With over 100 Colombians killed and 90,000 families affected by heavy rains, government agencies and local municipalities battle to establish who is responsible for the emergencies.
In particular, government agencies have denied accusations – including from Bogota‘s mayor Clara Lopez – of failing to take adequate measures to prevent the flooding. Government environmental agency CAR have in turn pointed to Colombia’s Institute for Urban Development, stating they were made aware by CAR of the potential for flooding in the area around Bogotá River, and advised to relocate major roadways to higher ground.
Deputy Director of CAR, Javier Palacio, told Colombia’s W Radio that precautions were taken to control the river level and avoid flooding, including dams that have prevented much worse flooding than is currently being seen. Governmental environment advisory committee Colombia Humanitaria have further pointed to the $500 million invested in 4,000 operations around the country since last year’s floods.

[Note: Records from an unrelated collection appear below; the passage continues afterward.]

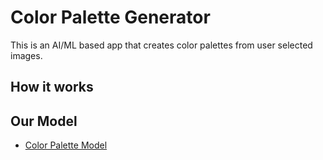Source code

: # Color Palette Generator

This is an AI/ML based app that creates color palettes from user selected images.

## How it works

## Our Model
- [Color Palette Model](https://github.com/suyashgoel/color-palette-model)

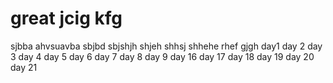 # great jcig kfg
sjbba
ahvsuavba
sbjbd
sbjshjh
shjeh
shhsj
shhehe
rhef
gjgh
day1
day 2
day 3
day 4
day 5
day 6
day 7
day 8
day 9
day 16
day 17
day 18
day 19
day 20
day 21
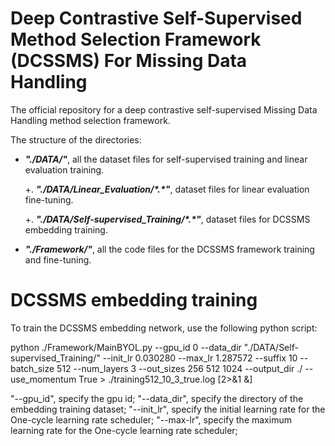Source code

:# Deep Contrastive Self-Supervised Method Selection Framework (DCSSMS) For Missing Data Handling
The official repository for a deep contrastive self-supervised Missing Data Handling method selection framework. 

The structure of the directories:

- **_"./DATA/"_**, all the dataset files for self-supervised training and linear evaluation training.
	
	+. **_"./DATA/Linear_Evaluation/\*.\*"_**, dataset files for linear evaluation fine-tuning.
		
	+. **_"./DATA/Self-supervised_Training/\*.\*"_**, dataset files for DCSSMS embedding training.
		
- **_"./Framework/"_**, all the code files for the DCSSMS framework training and fine-tuning.

# DCSSMS embedding training
To train the DCSSMS embedding network, use the following python script:

python ./Framework/MainBYOL.py --gpu_id 0 --data_dir "./DATA/Self-supervised_Training/" --init_lr 0.030280 --max_lr 1.287572 --suffix 10 --batch_size 512 --num_layers 3 --out_sizes 256 512 1024 --output_dir ./ --use_momentum True > ./training512_10_3_true.log \[2>&1 &\]

"--gpu_id", specify the gpu id; "--data_dir", specify the directory of the embedding training dataset; "--init_lr", specify the initial learning rate for the One-cycle learning rate scheduler; "--max-lr", specify the maximum learning rate for the One-cycle learning rate scheduler; 



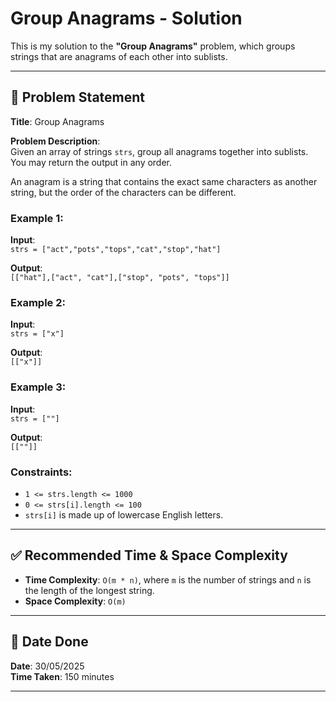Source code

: # Group Anagrams - Solution

This is my solution to the **"Group Anagrams"** problem, which groups strings that are anagrams of each other into sublists.

---

## 📌 Problem Statement

**Title**: Group Anagrams

**Problem Description**:  
Given an array of strings `strs`, group all anagrams together into sublists.  
You may return the output in any order.

An anagram is a string that contains the exact same characters as another string, but the order of the characters can be different.

### Example 1:  
**Input**:  
`strs = ["act","pots","tops","cat","stop","hat"]`

**Output**:  
`[["hat"],["act", "cat"],["stop", "pots", "tops"]]`

### Example 2:  
**Input**:  
`strs = ["x"]`

**Output**:  
`[["x"]]`

### Example 3:  
**Input**:  
`strs = [""]`

**Output**:  
`[[""]]`

### Constraints:
- `1 <= strs.length <= 1000`
- `0 <= strs[i].length <= 100`
- `strs[i]` is made up of lowercase English letters.

---

## ✅ Recommended Time & Space Complexity

- **Time Complexity**: `O(m * n)`, where `m` is the number of strings and `n` is the length of the longest string.
- **Space Complexity**: `O(m)`

---

## 📅 Date Done

**Date**: 30/05/2025  
**Time Taken**: 150 minutes

---
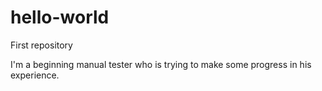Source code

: # hello-world
First repository

I'm a beginning manual tester who is trying to make some progress in his experience.
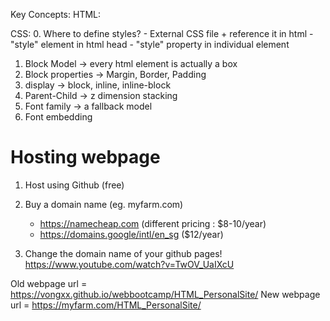 Key Concepts:
HTML:


CSS:
0. Where to define styles? 
    - External CSS file + reference it in html
    - "style" element in html head
    - "style" property in individual element
1. Block Model -> every html element is actually a box
2. Block properties -> Margin, Border, Padding
3. display -> block, inline, inline-block
4. Parent-Child -> z dimension stacking
5. Font family -> a fallback model
6. Font embedding

Hosting webpage
================
1. Host using Github (free)
   
2. Buy a domain name (eg. myfarm.com)
    - https://namecheap.com (different pricing : $8-10/year)
    - https://domains.google/intl/en_sg ($12/year)

3. Change the domain name of your github pages!
    https://www.youtube.com/watch?v=TwOV_UaIXcU

Old webpage url = https://vongxx.github.io/webbootcamp/HTML_PersonalSite/
New webpage url = https://myfarm.com/HTML_PersonalSite/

However, according to Colombian newspaper El Espectador, only 682 of these projects have been implemented to date. Further, independent national and international environmental experts claim that the solution to the heavy flooding seen in recent years must go beyond such relief work, and include longer-term projects, such as relocating riverside settlements around Bogotá River due to expansion of the river basin as a result of climate change.
The government is responding to such recommendations with its National Adaptation Plan, currently under design, which outlines plans including purchasing land to be used as flood areas. For the time being however, Palacio has stated that Colombians must “learn to live with” such heavy rains due to unstable weather patterns, and that “now was not a time for blame”.